Source data:

Content starts

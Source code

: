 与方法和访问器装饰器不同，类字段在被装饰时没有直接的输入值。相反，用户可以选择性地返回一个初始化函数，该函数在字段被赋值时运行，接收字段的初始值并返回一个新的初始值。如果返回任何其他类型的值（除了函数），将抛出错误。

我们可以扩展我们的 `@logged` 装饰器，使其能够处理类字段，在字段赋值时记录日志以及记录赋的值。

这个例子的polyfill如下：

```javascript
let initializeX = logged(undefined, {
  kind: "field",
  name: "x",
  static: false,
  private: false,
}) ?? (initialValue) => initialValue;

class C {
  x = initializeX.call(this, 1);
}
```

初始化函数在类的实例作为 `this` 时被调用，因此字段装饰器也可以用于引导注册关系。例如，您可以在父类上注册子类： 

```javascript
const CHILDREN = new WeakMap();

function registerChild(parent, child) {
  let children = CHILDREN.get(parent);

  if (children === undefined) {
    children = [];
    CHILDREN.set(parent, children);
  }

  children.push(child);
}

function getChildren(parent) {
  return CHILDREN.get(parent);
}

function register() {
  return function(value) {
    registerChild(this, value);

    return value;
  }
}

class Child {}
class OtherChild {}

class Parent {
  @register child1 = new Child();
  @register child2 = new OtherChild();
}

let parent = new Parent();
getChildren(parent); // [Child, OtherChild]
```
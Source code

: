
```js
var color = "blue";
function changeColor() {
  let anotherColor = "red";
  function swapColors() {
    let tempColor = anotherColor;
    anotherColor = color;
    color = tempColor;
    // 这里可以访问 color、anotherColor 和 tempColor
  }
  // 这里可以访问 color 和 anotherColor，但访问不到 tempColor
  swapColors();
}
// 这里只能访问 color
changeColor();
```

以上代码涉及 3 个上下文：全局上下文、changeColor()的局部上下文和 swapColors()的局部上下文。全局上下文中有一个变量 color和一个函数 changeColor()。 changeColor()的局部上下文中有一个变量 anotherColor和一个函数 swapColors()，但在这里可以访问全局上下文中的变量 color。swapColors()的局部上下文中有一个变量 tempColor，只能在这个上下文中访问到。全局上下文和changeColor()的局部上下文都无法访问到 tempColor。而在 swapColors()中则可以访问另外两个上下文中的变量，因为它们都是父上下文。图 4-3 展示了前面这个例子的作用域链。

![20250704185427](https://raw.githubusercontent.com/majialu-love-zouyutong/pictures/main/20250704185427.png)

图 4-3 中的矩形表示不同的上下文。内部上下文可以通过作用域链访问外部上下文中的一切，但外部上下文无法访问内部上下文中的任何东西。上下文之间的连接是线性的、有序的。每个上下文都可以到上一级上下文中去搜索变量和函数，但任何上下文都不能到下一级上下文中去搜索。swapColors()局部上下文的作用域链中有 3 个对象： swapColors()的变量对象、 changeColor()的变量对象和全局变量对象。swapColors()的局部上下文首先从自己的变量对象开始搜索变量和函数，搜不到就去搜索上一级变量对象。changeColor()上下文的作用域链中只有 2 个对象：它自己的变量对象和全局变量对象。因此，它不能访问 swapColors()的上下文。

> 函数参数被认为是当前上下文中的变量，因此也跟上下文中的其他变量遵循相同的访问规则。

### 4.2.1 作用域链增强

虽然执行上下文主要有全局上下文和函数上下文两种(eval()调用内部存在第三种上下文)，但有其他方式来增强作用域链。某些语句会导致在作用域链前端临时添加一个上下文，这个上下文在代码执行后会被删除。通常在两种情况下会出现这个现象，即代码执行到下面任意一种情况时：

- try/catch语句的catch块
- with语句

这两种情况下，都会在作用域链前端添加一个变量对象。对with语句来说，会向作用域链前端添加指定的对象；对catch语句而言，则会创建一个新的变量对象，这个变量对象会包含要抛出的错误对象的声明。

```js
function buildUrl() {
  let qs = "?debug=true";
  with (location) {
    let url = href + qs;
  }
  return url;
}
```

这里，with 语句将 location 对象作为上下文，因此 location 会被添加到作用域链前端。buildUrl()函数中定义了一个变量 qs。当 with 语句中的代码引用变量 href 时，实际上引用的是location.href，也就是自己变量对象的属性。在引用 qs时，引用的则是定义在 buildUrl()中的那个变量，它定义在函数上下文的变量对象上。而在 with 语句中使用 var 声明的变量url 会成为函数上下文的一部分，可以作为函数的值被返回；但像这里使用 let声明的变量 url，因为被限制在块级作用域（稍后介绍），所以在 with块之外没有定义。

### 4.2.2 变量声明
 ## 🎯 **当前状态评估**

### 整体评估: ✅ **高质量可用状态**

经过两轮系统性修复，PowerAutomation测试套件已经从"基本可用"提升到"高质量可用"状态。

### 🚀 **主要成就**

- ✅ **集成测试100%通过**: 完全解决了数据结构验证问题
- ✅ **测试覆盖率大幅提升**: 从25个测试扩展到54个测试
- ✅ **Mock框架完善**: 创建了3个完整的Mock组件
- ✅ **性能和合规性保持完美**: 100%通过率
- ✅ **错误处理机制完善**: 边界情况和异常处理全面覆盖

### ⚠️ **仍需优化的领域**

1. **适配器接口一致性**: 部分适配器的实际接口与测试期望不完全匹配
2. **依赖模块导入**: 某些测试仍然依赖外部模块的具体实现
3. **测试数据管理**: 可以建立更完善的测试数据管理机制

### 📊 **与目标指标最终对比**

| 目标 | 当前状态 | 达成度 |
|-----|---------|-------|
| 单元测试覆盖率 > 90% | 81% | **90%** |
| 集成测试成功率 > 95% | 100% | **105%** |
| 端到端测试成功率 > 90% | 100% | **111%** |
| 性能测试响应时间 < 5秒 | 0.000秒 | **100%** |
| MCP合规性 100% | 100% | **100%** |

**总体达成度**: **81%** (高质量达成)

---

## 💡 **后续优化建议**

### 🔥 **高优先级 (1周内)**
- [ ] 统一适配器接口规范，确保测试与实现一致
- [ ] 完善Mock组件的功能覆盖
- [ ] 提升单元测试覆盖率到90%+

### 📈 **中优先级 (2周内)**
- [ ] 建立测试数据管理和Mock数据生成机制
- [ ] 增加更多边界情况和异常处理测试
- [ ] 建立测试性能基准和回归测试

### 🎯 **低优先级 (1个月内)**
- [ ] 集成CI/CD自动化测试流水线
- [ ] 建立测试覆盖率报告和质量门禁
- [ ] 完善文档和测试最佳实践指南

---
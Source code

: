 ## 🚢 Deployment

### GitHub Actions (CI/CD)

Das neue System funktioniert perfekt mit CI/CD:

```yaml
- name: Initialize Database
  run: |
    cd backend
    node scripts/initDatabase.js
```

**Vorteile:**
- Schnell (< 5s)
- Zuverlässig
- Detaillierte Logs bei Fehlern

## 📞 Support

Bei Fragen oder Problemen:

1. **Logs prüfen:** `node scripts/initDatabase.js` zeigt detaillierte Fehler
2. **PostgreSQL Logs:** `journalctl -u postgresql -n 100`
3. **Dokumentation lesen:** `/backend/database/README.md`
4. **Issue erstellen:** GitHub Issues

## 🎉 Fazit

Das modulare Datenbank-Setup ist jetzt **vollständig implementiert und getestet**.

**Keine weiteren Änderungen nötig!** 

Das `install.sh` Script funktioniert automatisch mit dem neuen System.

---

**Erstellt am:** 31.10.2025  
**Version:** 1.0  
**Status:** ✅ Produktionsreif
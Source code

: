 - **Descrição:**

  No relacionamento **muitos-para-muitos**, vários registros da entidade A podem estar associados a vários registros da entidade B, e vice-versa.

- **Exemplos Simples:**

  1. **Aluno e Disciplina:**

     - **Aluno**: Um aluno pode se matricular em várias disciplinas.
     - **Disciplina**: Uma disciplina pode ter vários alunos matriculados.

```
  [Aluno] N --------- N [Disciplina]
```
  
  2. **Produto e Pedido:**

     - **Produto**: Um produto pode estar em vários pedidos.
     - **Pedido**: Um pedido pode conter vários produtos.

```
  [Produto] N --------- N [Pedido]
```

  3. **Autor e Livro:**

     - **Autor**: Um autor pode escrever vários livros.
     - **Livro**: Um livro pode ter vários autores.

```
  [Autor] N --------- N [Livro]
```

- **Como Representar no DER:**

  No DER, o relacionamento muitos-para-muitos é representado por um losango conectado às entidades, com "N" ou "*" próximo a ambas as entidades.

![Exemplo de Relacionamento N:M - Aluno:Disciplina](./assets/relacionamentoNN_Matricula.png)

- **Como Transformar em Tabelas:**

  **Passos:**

Content ends

Would you copy out every line in the records that includes the string "node"?

Response to the task:
    node scripts/initDatabase.js
1. **Logs prüfen:** `node scripts/initDatabase.js` zeigt detaillierte Fehler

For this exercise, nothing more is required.